** Opening Data records block **

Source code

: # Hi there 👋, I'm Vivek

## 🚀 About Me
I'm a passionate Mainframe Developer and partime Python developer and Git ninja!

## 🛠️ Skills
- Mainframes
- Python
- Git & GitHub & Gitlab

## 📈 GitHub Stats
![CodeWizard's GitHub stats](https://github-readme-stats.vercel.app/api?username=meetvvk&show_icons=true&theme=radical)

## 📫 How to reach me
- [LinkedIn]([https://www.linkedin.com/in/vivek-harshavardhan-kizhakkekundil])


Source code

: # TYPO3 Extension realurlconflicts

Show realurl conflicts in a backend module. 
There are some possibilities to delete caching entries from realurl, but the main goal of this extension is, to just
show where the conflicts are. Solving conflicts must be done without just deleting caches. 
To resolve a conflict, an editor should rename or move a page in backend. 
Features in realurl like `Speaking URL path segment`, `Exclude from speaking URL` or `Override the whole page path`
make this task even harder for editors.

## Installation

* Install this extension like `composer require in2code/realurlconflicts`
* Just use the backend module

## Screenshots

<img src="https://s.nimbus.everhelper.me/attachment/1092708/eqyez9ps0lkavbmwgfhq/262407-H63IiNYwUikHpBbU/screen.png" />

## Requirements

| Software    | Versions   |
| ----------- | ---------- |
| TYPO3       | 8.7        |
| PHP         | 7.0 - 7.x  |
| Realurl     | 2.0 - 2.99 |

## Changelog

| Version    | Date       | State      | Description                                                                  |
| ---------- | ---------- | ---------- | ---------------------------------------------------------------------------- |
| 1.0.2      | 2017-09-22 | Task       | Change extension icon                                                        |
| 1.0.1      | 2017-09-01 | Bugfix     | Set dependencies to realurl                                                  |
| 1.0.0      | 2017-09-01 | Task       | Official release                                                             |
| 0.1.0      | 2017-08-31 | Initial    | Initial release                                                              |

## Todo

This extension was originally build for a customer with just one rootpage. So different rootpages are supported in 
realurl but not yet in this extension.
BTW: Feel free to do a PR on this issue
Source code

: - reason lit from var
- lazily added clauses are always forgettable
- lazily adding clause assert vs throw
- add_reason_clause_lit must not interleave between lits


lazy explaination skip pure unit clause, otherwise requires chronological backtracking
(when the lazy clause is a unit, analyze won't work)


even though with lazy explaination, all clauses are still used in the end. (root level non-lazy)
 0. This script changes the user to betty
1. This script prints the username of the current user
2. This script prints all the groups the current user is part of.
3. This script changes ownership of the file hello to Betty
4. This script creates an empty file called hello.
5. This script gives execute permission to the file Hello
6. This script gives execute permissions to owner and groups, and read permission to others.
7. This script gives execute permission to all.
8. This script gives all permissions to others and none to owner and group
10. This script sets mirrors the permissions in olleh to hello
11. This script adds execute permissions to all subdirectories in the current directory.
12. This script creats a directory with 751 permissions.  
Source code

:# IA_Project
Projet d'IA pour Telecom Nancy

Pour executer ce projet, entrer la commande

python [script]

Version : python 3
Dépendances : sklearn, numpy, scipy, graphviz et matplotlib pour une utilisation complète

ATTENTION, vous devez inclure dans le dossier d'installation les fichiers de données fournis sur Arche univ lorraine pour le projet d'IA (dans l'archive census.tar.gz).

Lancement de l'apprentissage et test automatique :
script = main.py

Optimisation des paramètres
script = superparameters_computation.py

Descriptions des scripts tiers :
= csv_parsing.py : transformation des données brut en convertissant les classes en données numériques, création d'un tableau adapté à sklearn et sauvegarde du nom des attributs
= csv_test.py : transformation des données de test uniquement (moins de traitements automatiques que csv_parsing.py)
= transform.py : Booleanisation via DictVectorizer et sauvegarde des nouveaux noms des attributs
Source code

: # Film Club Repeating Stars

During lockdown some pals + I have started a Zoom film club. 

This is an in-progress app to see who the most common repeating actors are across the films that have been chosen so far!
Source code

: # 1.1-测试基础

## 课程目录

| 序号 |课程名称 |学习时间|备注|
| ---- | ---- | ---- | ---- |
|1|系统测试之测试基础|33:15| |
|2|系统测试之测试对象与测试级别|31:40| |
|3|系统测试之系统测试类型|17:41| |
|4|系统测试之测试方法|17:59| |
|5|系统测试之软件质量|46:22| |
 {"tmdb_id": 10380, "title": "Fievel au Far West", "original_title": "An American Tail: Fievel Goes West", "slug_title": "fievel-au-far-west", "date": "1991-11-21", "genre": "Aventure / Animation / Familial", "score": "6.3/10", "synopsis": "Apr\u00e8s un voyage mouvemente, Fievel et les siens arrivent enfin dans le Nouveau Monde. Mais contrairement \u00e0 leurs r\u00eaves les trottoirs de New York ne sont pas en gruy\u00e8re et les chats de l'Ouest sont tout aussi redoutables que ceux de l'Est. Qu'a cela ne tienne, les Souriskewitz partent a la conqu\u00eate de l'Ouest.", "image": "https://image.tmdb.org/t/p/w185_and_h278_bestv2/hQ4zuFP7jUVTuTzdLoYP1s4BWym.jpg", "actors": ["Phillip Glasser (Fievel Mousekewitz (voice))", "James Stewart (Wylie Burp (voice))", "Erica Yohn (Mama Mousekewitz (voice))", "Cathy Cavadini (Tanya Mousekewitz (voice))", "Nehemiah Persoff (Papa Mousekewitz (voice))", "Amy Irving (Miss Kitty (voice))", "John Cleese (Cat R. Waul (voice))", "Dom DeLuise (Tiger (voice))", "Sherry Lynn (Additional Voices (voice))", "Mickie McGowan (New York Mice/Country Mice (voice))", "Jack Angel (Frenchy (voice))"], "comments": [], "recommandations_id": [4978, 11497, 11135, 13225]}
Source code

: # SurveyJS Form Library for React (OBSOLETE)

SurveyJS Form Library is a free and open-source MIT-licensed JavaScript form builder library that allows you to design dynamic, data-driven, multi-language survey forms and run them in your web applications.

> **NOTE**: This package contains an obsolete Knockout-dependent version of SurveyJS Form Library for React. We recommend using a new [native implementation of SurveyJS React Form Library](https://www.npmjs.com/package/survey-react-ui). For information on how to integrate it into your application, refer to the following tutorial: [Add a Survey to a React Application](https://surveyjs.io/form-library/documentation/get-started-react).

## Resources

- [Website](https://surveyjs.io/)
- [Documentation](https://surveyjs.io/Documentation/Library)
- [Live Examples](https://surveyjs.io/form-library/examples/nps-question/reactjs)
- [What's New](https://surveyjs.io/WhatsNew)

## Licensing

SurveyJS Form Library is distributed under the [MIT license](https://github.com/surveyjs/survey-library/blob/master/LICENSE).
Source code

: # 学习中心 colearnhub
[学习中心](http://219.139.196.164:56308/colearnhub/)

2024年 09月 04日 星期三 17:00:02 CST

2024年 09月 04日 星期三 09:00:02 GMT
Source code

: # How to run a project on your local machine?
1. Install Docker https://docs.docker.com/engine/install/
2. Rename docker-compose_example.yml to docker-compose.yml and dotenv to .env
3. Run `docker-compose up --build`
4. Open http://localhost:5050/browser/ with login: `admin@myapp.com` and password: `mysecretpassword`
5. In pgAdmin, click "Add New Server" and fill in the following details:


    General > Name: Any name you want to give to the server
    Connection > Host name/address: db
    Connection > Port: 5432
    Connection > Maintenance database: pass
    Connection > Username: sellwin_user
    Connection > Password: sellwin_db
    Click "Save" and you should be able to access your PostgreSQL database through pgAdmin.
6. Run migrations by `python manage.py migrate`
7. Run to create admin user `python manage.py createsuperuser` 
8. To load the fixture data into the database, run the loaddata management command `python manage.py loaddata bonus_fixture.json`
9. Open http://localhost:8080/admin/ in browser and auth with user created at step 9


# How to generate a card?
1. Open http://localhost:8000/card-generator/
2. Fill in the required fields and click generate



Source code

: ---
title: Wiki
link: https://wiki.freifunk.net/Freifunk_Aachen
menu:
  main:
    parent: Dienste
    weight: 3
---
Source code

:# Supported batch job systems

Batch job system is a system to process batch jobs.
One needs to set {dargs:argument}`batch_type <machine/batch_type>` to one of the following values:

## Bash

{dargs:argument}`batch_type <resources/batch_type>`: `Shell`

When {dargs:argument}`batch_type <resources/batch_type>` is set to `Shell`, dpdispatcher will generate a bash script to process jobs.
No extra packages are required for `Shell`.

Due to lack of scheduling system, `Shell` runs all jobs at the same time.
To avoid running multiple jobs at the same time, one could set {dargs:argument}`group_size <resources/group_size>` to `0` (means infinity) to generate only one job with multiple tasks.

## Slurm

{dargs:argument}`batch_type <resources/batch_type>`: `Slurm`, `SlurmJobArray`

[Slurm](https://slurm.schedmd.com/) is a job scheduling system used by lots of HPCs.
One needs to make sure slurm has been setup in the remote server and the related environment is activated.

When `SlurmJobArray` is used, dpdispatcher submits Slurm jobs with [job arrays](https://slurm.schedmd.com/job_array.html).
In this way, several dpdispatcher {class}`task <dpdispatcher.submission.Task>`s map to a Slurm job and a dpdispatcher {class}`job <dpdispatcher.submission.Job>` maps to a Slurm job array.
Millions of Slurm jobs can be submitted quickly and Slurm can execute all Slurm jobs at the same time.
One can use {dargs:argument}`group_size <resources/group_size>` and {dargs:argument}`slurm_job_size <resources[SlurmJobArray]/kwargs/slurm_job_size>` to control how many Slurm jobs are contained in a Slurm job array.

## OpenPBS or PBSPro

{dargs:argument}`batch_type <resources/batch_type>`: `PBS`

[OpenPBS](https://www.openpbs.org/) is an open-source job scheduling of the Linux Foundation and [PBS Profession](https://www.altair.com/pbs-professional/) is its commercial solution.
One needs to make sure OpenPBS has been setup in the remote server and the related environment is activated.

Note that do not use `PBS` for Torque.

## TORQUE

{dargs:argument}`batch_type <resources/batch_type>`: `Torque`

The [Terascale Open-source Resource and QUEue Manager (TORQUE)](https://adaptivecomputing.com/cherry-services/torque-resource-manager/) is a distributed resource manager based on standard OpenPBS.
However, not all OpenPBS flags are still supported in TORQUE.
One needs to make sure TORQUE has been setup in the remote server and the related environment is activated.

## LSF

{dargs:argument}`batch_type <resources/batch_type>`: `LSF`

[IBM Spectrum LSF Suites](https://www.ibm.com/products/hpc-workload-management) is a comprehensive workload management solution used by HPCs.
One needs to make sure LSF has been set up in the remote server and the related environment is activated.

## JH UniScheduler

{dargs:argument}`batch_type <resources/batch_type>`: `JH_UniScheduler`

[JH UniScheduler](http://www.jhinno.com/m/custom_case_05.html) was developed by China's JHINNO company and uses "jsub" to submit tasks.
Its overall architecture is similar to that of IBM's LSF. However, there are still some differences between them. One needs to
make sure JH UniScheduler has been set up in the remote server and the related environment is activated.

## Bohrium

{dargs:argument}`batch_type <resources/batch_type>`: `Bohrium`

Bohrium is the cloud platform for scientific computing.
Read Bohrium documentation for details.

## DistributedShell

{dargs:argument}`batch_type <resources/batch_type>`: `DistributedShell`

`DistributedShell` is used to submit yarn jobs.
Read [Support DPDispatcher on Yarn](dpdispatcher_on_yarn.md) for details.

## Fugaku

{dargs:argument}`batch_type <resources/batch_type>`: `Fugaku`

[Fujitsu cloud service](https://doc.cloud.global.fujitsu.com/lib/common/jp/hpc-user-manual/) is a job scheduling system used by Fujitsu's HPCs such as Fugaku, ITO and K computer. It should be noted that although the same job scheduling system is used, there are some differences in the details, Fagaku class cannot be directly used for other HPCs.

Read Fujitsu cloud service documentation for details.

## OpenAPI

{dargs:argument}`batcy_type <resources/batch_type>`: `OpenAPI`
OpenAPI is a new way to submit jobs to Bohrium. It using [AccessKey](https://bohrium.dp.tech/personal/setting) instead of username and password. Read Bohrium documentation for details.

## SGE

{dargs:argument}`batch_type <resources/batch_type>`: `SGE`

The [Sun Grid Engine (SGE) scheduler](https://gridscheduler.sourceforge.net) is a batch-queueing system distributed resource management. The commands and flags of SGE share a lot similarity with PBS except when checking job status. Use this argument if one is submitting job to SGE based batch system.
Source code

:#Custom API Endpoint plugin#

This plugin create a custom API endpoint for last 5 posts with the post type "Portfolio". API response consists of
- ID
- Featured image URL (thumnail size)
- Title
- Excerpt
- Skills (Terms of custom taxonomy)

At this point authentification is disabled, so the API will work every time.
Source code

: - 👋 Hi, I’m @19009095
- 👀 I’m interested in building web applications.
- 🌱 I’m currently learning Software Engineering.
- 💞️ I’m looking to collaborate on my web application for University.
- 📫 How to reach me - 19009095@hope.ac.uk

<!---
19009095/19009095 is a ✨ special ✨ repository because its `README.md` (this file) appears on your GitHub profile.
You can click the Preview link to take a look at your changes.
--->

** Closing Data records block **

## About this task
Once you reach the line containing "TYPO3 Extension realurlconflicts", include it and stop; until then, reproduce each line of the listing from its start exactly.

## Worked solution
Source code

: # Hi there 👋, I'm Vivek

## 🚀 About Me
I'm a passionate Mainframe Developer and partime Python developer and Git ninja!

## 🛠️ Skills
- Mainframes
- Python
- Git & GitHub & Gitlab

## 📈 GitHub Stats
![CodeWizard's GitHub stats](https://github-readme-stats.vercel.app/api?username=meetvvk&show_icons=true&theme=radical)

## 📫 How to reach me
- [LinkedIn]([https://www.linkedin.com/in/vivek-harshavardhan-kizhakkekundil])


Source code

: # TYPO3 Extension realurlconflicts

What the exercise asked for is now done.